=== Information given ===
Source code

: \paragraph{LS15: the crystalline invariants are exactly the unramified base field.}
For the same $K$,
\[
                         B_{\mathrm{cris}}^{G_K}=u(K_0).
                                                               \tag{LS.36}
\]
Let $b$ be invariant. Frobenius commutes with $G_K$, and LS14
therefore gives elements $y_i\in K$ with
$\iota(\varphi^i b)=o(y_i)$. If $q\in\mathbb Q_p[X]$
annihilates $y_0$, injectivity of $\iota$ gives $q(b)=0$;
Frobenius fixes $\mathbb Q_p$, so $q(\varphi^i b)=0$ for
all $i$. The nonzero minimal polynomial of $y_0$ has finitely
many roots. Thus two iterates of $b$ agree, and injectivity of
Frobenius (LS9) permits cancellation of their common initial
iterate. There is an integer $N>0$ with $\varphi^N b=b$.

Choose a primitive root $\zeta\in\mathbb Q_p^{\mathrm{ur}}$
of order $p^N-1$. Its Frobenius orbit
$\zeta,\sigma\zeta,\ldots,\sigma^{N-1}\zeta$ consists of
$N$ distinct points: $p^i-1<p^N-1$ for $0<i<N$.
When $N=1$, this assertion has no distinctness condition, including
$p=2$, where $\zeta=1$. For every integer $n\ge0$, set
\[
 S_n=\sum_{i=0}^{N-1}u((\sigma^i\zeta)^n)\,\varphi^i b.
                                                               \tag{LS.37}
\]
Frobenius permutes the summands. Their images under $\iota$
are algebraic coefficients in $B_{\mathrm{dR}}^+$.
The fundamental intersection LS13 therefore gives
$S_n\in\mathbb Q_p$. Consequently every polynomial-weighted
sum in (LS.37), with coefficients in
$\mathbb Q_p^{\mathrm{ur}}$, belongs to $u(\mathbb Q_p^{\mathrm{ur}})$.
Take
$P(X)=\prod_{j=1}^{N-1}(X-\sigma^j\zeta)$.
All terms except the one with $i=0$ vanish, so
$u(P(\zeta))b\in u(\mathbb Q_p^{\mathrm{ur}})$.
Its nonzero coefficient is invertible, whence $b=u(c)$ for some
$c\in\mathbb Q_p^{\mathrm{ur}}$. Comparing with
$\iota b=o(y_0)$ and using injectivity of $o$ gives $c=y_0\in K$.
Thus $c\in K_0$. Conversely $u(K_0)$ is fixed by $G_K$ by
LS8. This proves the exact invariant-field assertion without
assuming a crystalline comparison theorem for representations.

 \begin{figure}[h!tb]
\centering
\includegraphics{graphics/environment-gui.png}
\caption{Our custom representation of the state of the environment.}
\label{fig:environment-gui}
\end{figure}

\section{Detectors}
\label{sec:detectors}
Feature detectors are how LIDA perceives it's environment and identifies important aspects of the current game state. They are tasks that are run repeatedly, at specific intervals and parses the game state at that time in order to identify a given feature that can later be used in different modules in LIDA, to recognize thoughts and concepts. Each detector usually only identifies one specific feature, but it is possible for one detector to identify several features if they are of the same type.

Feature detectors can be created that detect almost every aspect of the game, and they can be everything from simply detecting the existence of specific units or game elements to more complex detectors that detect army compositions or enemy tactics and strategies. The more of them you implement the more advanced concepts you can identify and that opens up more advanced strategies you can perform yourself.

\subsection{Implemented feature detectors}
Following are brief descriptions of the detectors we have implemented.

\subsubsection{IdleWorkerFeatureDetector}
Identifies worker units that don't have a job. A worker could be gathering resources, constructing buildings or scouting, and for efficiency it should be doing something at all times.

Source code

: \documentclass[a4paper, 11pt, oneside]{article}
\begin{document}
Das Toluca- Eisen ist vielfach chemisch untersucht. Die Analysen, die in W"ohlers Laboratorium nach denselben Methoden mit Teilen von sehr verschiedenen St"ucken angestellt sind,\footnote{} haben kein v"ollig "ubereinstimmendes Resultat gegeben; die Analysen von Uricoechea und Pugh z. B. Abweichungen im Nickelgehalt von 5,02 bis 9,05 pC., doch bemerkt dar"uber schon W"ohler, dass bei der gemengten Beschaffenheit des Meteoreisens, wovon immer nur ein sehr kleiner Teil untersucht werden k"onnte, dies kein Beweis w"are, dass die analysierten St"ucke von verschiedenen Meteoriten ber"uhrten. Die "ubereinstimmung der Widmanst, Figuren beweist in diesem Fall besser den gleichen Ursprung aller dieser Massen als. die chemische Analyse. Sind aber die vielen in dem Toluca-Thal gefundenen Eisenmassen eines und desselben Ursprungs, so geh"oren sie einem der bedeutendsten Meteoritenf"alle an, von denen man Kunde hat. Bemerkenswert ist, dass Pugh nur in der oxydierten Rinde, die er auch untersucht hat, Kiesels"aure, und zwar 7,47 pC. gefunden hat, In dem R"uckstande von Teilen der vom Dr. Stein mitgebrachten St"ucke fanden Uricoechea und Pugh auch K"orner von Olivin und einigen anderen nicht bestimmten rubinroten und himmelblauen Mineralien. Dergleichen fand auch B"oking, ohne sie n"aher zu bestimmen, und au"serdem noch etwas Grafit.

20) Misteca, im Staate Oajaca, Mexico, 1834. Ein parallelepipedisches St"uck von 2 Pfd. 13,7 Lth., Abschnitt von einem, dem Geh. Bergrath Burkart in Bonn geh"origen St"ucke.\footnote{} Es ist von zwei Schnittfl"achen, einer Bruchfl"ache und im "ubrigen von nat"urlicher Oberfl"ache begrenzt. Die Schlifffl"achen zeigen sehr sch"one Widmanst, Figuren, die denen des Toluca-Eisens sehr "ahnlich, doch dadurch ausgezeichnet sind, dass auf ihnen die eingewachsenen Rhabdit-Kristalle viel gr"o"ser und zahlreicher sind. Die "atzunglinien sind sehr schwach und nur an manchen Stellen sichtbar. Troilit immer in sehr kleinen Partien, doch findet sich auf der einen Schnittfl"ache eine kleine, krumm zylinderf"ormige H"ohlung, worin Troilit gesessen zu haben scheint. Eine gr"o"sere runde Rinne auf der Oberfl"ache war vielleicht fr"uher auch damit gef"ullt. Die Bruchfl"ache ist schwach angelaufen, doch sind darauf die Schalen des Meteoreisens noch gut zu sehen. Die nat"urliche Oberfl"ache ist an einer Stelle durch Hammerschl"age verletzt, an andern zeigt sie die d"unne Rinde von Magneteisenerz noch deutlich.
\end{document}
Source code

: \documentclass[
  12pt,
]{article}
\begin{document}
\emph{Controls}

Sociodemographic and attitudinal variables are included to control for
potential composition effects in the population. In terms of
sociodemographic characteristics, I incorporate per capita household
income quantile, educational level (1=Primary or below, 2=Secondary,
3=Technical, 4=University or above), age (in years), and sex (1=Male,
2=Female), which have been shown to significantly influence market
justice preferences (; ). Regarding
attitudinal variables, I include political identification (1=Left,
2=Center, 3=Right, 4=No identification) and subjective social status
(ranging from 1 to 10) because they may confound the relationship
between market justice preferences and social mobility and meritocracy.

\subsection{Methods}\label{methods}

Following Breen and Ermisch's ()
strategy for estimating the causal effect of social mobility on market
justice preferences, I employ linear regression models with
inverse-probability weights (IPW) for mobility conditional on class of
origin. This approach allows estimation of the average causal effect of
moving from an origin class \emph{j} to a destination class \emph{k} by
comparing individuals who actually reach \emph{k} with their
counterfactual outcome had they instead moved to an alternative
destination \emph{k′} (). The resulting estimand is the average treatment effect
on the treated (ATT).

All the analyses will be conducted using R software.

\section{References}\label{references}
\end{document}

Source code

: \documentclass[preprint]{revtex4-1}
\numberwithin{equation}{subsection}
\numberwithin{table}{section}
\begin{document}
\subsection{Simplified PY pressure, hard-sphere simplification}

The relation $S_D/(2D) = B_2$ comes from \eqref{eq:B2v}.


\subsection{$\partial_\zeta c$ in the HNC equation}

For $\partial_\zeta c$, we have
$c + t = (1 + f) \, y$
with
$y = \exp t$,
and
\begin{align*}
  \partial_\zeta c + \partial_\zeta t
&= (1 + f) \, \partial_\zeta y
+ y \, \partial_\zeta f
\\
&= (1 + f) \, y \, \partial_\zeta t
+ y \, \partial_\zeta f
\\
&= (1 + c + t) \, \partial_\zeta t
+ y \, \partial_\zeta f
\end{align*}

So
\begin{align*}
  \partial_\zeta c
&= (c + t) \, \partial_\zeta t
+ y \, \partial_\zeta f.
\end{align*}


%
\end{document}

=== Brief ===
Report, from the entries above, each line where "social" is found.

=== Response below ===
2=Center, 3=Right, 4=No identification) and subjective social status
between market justice preferences and social mobility and meritocracy.
strategy for estimating the causal effect of social mobility on market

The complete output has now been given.